# TASK TO COMPLETE
Return only the lines of the listing below that run from the line with "all entities in the system" through the line with "with the certificate.", both ends included, exactly as written.

# RECORDED DATA
######
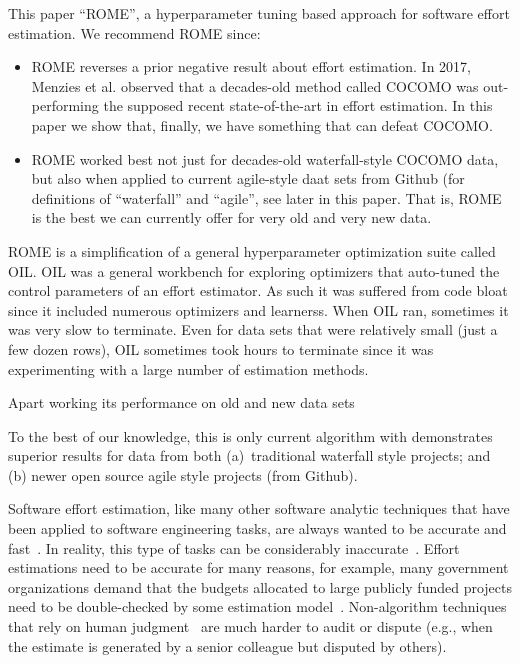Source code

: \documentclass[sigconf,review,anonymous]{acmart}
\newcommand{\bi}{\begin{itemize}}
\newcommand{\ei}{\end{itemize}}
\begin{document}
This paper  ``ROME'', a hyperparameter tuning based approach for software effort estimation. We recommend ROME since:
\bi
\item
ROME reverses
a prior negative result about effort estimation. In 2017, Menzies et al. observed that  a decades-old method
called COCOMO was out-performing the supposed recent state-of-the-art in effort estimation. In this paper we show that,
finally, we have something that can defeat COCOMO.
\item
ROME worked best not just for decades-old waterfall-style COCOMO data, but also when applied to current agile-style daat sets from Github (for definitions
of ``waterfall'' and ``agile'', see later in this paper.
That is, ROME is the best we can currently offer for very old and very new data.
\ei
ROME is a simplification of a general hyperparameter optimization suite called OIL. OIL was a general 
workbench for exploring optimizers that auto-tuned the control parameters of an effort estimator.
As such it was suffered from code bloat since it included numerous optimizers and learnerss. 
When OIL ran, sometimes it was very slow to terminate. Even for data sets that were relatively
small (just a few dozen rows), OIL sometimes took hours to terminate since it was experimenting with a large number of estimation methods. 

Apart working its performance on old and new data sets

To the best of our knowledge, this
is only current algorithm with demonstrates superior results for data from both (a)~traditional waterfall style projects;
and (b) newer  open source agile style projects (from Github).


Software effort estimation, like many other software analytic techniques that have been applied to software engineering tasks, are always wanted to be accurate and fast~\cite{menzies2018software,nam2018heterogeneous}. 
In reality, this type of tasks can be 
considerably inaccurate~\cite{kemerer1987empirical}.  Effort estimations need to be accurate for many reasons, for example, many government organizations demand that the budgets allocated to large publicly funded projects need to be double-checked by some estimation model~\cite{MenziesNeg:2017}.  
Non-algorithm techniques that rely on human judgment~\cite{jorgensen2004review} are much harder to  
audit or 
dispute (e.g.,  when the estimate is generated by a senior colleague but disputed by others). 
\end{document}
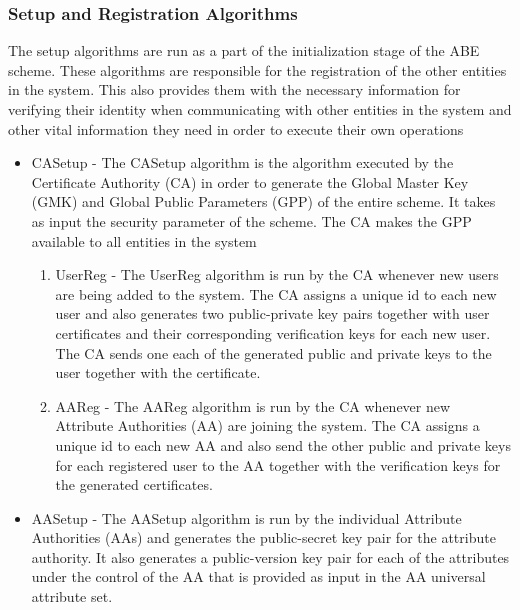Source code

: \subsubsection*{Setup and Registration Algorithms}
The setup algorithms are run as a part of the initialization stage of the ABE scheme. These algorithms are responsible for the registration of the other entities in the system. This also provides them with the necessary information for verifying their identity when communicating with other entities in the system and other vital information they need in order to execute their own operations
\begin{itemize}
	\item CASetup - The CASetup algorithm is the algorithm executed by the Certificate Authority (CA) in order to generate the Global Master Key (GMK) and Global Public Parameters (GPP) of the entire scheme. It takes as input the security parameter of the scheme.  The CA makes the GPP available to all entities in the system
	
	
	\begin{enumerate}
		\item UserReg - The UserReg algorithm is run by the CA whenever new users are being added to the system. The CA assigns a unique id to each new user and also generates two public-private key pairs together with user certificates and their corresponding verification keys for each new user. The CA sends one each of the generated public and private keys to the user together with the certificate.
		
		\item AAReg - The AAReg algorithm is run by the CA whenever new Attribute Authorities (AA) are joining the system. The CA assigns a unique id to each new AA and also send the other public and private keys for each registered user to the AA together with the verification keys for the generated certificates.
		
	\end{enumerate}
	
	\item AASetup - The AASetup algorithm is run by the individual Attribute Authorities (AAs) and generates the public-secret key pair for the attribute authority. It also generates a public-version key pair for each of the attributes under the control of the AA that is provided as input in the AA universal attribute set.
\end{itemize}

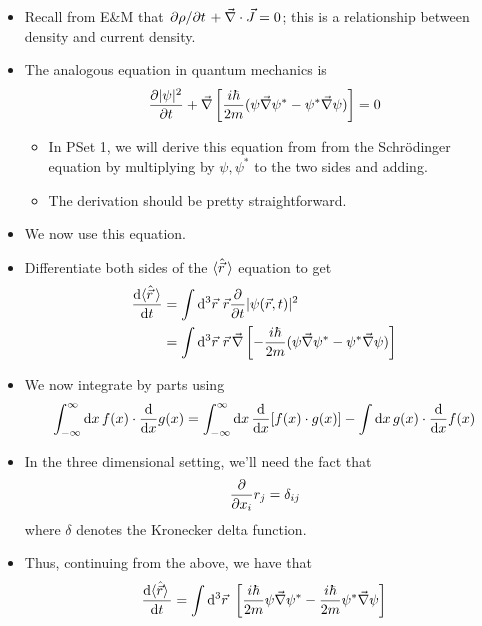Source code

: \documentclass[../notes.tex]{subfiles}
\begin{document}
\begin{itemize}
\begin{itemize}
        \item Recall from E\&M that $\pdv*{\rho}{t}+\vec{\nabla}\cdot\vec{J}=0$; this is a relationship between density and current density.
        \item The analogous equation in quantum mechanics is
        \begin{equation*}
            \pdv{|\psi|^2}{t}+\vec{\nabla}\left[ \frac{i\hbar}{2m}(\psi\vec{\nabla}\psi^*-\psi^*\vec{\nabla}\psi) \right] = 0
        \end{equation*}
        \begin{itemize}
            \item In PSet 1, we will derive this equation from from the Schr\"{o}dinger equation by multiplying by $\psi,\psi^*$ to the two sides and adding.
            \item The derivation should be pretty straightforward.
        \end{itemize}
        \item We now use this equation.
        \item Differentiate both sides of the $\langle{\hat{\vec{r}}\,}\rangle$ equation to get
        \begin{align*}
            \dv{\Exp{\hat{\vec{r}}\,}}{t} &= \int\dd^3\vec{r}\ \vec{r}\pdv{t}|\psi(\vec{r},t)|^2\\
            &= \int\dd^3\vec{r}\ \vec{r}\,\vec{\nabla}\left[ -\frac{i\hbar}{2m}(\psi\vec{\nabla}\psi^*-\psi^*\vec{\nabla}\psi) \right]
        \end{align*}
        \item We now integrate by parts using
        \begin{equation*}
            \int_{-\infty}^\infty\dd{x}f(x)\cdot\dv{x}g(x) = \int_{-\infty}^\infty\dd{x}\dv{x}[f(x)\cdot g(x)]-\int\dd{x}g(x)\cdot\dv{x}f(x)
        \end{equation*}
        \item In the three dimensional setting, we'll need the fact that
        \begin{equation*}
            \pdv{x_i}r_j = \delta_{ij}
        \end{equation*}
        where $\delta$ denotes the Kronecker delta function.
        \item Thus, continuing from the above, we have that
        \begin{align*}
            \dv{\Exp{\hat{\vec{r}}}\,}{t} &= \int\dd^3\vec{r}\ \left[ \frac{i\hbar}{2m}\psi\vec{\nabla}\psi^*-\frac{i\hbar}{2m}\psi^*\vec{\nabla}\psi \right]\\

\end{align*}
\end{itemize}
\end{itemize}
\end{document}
######
# THE ANSWER
	\item CASetup - The CASetup algorithm is the algorithm executed by the Certificate Authority (CA) in order to generate the Global Master Key (GMK) and Global Public Parameters (GPP) of the entire scheme. It takes as input the security parameter of the scheme.  The CA makes the GPP available to all entities in the system
	
	
	\begin{enumerate}
		\item UserReg - The UserReg algorithm is run by the CA whenever new users are being added to the system. The CA assigns a unique id to each new user and also generates two public-private key pairs together with user certificates and their corresponding verification keys for each new user. The CA sends one each of the generated public and private keys to the user together with the certificate.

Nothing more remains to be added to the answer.